Following the Jervoises' ownership, the House was owned by the More family, Mr More being the local bargemaster and coal merchant to the King. More opened a gateway that led to a wharf by the river. He also erected stables for his many horses needed to tow the barges. The More family were able to maintain the house and did not spoil the elegant suite of rooms.
Little information is available on the house in the nineteenth century until 1860 when its ownership seemed to be with a Mr T A More, a possible descendent of the bargemaster and coal merchant.
The brick in the bay of the Drawing Room gives 1752 as the date when the room was possibly extended, and when the fine alabaster fireplace attributed to Sir Thomas Fettiplace, circa 1442, was fitted. The monogram over the Drawing Room door is probably of a family who lived here once.
In the latter part of the nineteenth century, the house was taken by Baroness de Vaux. Her son was much amused by a ghost in one of the bedrooms. His mother would not sleep in that room, and each year some servants left because of the rumours. About 1918, the house was empty for some years. It was known locally as the haunted house, and it was not unusual then for people to go down the steps towards the Donkey House and behind what is now an office block, rather than venture past it. Perhaps it was the false windows over the porch which scared them.

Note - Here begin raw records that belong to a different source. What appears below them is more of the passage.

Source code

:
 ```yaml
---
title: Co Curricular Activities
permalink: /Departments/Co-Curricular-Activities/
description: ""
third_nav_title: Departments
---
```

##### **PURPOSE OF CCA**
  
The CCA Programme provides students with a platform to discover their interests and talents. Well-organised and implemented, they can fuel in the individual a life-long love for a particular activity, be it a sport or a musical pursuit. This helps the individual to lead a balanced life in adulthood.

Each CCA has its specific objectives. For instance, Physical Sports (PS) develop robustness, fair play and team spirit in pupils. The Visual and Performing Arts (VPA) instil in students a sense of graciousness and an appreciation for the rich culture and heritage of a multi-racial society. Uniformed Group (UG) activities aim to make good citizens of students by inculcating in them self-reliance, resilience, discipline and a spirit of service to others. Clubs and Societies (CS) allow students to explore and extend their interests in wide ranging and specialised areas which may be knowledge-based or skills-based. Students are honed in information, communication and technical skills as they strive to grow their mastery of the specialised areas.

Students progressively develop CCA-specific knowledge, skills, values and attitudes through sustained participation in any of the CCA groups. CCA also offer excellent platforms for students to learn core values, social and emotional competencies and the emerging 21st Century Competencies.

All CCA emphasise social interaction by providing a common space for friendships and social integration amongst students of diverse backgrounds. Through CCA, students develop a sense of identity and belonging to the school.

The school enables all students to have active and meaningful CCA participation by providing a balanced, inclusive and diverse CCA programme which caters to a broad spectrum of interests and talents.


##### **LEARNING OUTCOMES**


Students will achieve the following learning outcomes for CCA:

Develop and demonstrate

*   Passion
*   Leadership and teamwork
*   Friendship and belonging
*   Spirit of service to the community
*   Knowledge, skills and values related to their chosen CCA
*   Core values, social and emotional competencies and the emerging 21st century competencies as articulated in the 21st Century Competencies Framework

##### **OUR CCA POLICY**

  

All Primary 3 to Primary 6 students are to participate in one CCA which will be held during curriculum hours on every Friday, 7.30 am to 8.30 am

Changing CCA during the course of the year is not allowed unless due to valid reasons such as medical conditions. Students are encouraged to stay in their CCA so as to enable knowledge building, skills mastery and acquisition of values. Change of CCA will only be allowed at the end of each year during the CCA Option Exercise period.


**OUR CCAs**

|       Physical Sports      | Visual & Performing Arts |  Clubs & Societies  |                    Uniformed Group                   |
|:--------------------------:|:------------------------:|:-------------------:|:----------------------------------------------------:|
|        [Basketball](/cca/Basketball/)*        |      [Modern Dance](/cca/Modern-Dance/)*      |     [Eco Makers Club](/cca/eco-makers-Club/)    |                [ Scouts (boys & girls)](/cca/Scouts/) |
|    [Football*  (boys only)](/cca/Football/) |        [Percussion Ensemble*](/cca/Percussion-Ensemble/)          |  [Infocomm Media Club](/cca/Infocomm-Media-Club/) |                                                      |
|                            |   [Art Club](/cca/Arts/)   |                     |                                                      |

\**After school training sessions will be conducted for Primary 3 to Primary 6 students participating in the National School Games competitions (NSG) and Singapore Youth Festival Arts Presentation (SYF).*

Windsor Bridge and The Old House, centre right, in the 1920s in the days of the Misses Outlaw. Note that the promenade extension and steps to Windsor Bridge were not to be built until the 1930s
In the 1920s two sisters, the Misses Outlaw, ran the House as the Riverholme Restaurant and Guest House. They were very well liked and had great taste. Mr lan Black, an Old Etonian, then bought the house and built the present restaurant. He also extended the building by one floor of bedrooms at the rear of the hotel. From 1946 to 1950, the delightful Potters owned the hotel and they were followed by James Miers. During his earlier years, the hotel thrived and had the enviable reputation as the social centre of the town. He built the second floor of bedrooms at the rear. There was a pretty octagonal house at the very end by the bridge which was a toll house. Unfortunately, this was pulled down. The hotel was then extended by a new wing of bedrooms looking directly over the River Thames and Windsor Bridge.
In 1950, the hotel was registered as a Grade II listed building of historic and architectural interest. The public rooms and bedrooms are furnished with antiques which compliment the character and atmosphere of this fine hotel. The Mogford family took over the hotel from 1982 to 1985, the Mogford brothers being second generation hoteliers. It was then bought by Greenstar Hotels plc who extensively refurbished the hotel.
1996 saw the hotel under new ownership and its services and facilities have been increased by the addition of a Business Centre located within another listed building fronting the river and Windsor Bridge, directly opposite the hotel.